Created by Adrian Dunkley | maestrosai.com | ceo@maestrosai.com | Fair Use

This page takes you from “I want to try this” to a working SLM on your own machine in about an hour. It covers the three mainstream runtimes (Ollama, LM Studio, llama.cpp), realistic cost math, and how local SLMs fit into LAC data-protection rules. If you haven’t picked a model, read models.md first.

The three runtimes

RuntimeWho it’s forEaseControlCost
OllamaBeginners, developersVery easyHighFree, open source
LM StudioNon-developers, visual usersEasyMediumFree
llama.cppAdvanced, low-level optimizationMediumMaximumFree, open source
For 90% of LAC SMBs, Ollama is the right answer.

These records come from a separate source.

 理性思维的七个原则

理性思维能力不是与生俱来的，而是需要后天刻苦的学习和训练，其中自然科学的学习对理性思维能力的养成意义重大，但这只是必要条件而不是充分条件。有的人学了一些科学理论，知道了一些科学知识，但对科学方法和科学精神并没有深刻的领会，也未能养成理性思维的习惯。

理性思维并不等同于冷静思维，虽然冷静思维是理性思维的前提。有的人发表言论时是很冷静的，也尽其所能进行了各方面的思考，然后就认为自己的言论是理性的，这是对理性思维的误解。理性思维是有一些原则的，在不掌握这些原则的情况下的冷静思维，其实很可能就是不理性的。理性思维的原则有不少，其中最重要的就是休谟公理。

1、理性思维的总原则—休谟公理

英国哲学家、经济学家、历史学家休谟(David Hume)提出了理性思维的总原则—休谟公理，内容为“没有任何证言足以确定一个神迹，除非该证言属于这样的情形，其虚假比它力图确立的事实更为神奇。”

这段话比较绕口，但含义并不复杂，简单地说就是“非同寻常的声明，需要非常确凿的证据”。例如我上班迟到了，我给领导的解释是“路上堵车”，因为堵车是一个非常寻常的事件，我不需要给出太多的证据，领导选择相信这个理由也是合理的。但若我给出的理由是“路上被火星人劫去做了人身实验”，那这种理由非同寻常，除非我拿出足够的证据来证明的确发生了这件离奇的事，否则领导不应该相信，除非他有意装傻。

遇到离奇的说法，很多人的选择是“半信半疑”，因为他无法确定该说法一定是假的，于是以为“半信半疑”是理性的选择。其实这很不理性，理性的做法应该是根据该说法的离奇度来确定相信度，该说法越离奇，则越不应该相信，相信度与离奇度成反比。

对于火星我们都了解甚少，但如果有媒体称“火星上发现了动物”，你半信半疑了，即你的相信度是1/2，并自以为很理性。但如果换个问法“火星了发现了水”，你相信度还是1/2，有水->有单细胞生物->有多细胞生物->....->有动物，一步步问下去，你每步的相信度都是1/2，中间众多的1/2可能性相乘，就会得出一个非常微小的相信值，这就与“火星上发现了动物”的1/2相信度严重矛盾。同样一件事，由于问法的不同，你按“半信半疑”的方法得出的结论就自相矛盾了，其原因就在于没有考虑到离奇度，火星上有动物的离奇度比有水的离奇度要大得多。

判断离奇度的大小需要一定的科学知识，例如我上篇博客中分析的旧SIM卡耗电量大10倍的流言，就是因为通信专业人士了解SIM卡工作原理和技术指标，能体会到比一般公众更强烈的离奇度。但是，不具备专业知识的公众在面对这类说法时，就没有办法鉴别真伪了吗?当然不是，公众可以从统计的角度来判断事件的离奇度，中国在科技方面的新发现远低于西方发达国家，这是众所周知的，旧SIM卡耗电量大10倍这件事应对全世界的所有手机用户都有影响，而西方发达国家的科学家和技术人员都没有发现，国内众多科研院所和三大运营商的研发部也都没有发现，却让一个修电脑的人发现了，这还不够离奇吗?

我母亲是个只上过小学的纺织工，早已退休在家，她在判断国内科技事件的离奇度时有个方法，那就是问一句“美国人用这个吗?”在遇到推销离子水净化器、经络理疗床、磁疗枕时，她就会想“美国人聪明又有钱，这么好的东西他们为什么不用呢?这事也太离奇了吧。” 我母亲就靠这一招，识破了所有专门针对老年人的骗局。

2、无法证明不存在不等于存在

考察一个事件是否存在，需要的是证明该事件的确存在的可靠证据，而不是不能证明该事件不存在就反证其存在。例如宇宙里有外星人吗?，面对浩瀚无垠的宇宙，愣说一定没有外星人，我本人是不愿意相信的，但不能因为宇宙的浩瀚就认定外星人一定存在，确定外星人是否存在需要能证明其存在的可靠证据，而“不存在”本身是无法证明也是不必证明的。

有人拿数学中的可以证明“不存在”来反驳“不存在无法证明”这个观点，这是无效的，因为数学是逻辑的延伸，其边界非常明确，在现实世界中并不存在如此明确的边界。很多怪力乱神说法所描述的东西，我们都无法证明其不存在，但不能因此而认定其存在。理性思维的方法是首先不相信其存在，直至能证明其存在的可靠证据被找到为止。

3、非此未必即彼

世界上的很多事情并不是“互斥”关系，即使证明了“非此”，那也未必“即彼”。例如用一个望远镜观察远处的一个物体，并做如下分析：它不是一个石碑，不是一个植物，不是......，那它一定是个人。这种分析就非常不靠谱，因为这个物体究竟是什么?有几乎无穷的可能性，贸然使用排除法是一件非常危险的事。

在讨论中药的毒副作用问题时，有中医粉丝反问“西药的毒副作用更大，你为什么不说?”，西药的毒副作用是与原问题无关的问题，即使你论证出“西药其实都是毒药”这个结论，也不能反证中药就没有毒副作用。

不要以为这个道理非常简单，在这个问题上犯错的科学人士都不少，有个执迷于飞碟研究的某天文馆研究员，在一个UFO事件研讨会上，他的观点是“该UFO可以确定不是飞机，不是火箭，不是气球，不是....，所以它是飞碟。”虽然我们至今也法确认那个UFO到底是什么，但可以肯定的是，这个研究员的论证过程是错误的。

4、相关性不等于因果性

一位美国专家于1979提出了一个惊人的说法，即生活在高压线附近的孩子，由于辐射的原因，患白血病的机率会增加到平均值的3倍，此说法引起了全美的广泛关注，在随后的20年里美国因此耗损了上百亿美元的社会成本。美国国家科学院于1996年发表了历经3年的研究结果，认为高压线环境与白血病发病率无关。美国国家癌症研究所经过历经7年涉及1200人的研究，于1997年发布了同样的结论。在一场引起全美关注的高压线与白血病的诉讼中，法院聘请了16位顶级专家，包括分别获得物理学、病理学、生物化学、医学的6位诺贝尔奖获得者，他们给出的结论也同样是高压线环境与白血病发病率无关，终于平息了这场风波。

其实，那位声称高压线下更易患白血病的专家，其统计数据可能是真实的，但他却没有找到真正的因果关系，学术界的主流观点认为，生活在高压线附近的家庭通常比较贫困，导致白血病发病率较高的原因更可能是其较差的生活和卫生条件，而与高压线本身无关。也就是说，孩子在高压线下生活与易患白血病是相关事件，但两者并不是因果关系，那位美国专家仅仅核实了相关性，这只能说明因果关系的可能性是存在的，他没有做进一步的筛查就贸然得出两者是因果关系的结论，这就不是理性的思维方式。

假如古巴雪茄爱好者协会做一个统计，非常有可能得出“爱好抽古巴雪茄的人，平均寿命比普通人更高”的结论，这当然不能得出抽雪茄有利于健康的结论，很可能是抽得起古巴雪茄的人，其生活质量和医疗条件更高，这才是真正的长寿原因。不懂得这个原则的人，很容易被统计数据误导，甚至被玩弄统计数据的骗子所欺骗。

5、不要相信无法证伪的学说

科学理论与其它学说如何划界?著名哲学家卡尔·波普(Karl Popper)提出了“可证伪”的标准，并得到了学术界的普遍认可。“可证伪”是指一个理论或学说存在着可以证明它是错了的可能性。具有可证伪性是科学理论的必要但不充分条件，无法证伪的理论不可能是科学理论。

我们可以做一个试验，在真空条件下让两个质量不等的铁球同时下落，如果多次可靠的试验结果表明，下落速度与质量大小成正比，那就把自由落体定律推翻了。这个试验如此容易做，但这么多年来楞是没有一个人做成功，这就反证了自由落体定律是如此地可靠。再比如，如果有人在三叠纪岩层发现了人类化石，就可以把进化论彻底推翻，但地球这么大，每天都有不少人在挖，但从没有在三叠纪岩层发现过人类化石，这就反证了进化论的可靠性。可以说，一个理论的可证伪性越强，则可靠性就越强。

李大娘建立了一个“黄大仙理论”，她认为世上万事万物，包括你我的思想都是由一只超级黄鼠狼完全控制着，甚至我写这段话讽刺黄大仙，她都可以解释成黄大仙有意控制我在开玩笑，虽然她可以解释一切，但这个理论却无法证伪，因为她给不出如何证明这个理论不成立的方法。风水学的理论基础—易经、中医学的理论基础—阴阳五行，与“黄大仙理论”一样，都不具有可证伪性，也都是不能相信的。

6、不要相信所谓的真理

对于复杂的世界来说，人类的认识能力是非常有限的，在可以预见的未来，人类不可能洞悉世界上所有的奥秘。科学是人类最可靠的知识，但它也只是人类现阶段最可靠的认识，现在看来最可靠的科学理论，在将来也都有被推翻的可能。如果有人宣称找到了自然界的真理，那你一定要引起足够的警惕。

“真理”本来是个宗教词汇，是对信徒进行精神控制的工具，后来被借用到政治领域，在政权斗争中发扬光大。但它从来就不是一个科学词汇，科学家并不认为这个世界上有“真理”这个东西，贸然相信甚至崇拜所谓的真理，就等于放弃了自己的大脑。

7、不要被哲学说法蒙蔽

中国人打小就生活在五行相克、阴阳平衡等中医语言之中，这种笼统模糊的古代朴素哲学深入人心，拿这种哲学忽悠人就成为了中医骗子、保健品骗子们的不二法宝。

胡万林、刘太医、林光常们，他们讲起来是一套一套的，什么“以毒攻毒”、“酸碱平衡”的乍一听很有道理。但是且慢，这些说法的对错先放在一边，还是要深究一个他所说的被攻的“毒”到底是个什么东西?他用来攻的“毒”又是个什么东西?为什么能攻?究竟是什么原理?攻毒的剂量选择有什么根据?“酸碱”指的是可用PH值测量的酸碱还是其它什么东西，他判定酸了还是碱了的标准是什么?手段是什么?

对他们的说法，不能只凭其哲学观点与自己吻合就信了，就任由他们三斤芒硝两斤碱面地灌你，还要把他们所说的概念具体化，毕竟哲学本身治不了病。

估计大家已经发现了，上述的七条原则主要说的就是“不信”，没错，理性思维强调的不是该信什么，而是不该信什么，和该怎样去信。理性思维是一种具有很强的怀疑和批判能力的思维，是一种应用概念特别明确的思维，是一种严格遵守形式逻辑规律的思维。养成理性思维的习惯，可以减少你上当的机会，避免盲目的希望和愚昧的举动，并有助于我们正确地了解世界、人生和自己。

Ollama: the 30-minute setup

Install

# macOS
brew install ollama

# Linux
curl -fsSL https://ollama.com/install.sh | sh

# Windows
# Download installer from https://ollama.com/download

Pull a model

Pick based on your hardware (see models.md):
ollama pull gemma3:9b          # Good general starting point, 16 GB RAM
ollama pull phi4:14b           # Strong reasoning, 24 GB RAM
ollama pull phi4-mini:3.8b     # Tiny, works on 8 GB RAM
ollama pull llama4-scout:17b   # Long context, needs 48+ GB unified memory
ollama pull qwen3:7b           # Fast, reasoning-focused
ollama pull mistral:7b         # Good French Caribbean support

Chat with it

ollama run gemma3:9b
>>> Hola, ¿puedes ayudarme a redactar una respuesta a un cliente de Cartagena?
That’s it. The model runs locally; nothing leaves your machine.

Use it from a script

import requests

r = requests.post(
    "http://localhost:11434/api/generate",
    json={
        "model": "gemma3:9b",
        "prompt": "Escribe un correo en español profesional...",
        "stream": False,
    },
)
print(r.json()["response"])

Use it as a drop-in OpenAI-compatible endpoint

Ollama exposes an OpenAI-compatible endpoint at http://localhost:11434/v1. Most LangChain, n8n, and Claude-Agent-SDK-style stacks can point at it by changing the base URL and skipping the API key.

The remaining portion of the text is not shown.